I have to say, if you were local to me, I would actually pay you to come and see latest releases there rather than endure the local cinema. That certainly is a fantastic looking room you should be very proud of.

Well done :hail:


----------



## chadnliz

Beautiful looking room you have there!


----------



## dpromano76

:clap: very well done! ....this is why I need a house!


----------



## Prof.

VERY nice!!!..beautifully done and a nice size room..:clap: :T
The exit signs is a nice touch!..
What size and type of screen did you build?


----------



## Oleson M.D.

Thanks for the compliments. As we were building this, I had visions of doing custom screen installations in high end theaters. This was at the peak of the real estate boom as well. They are a little hard to see, but the left and right entrance doors are upholstered and tufted with buttons. This was suggested by my door sales rep. I never would have thought of that on my own!

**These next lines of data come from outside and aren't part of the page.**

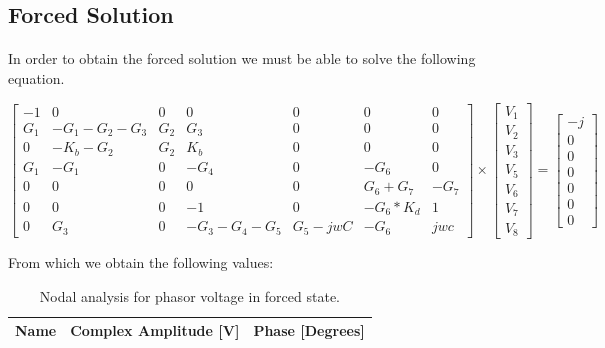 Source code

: \subsection{Forced Solution}

\paragraph{} In order to obtain the forced solution we must be able to solve the following equation.  

\begin{equation}
\begin{bmatrix}
	-1	&	0	&	0	&	0	&	0	&	0	&	0 \\
	G_1	&	-G_1 - G_2 - G_3	&	G_2	&	G_3	&	0	&	0	&	0 \\
	0	&	-K_b - G_2	&	G_2	&	K_b	&	0	&	0	&	0 \\
	G_1	&	-G_1	&	0	&	-G_4	&	0	&	-G_6	&	0 \\
	0	&	0	&	0	&	0	&	0	&	G_6 + G_7	&	-G_7 \\
	0	&	0	&	0	&	-1	&	0	&	-G_6 *	K_d	&	1 \\
	0	&	G_3	&	0	&	-G_3 - G_4 - G_5	&	G_5 - jwC	&	-G_6	&	jwc
\end{bmatrix}
\times
\begin{bmatrix}
	V_1 \\
	V_2 \\
	V_3 \\
	V_5 \\
	V_6 \\
	V_7 \\
	V_8
\end{bmatrix}
=
\begin{bmatrix}
	-j \\
	0 \\
	0 \\
	0 \\
	0 \\
	0 \\
	0
	\label{m:1}
\end{bmatrix}
\end{equation}

From which we obtain the following values:

\begin{table}[h]
  \centering
  \begin{tabular}{|l|r|r|}
    \hline    
    {\bf Name} & {\bf Complex Amplitude [V]} & {\bf Phase [Degrees]}\\ \hline
     
  \end{tabular}
  \caption{Nodal analysis for phasor voltage in forced state.}
  \label{tab:phasor}
\end{table}

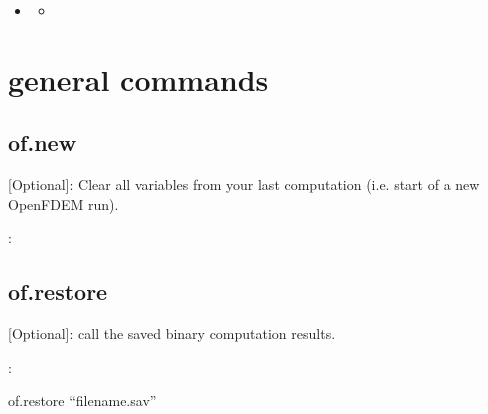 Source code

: \documentclass[letterpaper,10pt,english]{sphinxmanual}
\begin{document}
\begin{sphinxShadowBox}
\begin{itemize}
\begin{itemize}
\end{itemize}

\item {} 
\label{\detokenize{rst_tutorials/command_line_guide:id115}}{\hyperref[\detokenize{rst_tutorials/command_line_guide:seismic}]{}}
\begin{itemize}
\item {} 
\label{\detokenize{rst_tutorials/command_line_guide:id116}}{\hyperref[\detokenize{rst_tutorials/command_line_guide:of-seismic-window-value}]{}}

\end{itemize}

\end{itemize}
\end{sphinxShadowBox}


\chapter{general commands}
\label{\detokenize{rst_tutorials/command_line_guide:general-commands}}\label{\detokenize{rst_tutorials/command_line_guide::doc}}

\section{of.new}
\label{\detokenize{rst_tutorials/command_line_guide:of-new}}
 {[}Optional{]}: Clear all variables from your last computation (i.e. start of a new OpenFDEM run).

:

\begin{sphinxVerbatim}[commandchars=\\\{\}]
\end{sphinxVerbatim}


\section{of.restore}
\label{\detokenize{rst_tutorials/command_line_guide:of-restore}}
 {[}Optional{]}: call the saved binary computation results.

:

\begin{sphinxVerbatim}[commandchars=\\\{\}]
of.restore “filename.sav”
\end{sphinxVerbatim}
\end{document}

The screen size is 155". It's a formula of Behr Silver Screen and White Opal Pearlescent. The ratio is 3 to 2.
There is a very detailed post on this in the DIY screen section. The screen is very good, and VERY neutral. The best part is it's easy to mix the paint.

The Panasonic PTAX-100U throws plenty of light. The only issue I'm trying to correct is a bit of crushed white syndrome. As soon as my calibration disc shows up we'll tackle that issue!


----------



## Gulldor

Very nice build. I love your use of moldings. I may do something similar after seeing how well yours turned out.


----------



## Oleson M.D.

This was an easy project as we were building a new house and as such started with a clean slate. My trim carpenter did a great job on the chair rail and columns.

Other than the audio gear, the most expensive part of this whole project was the carpet (Ouch!), followed next by the seating.

Thanks for the kind comments!


----------



## recruit

WOW! That looks amazing TXFlyGuy :T


----------



## StuBerger

Simply put....beautiful job!


----------



## thagerty

Nice....


----------



## bambino

AWESOME! :sn:


----------



## michaelcarey

Those seats look extra comfy. Seating is one thing that many (including me) overlook... I always funnel funding into equipment rather than seating or new carpet... one day, maybe...

Michael.


----------



## asazad

Have to say most impressive theater I've seen on any forum.:unbelievable: I recently posted pictures of my theater and while I'm proud of it, your effort here totally humbles me. Enjoy it!


----------



## martinez331

Gorgeous room! Very very nice!!!! I wish I had a spare room to setup like that!


----------



## XxxBERRYxxX

Very nice indeed...I would spend a lot of time in there!


----------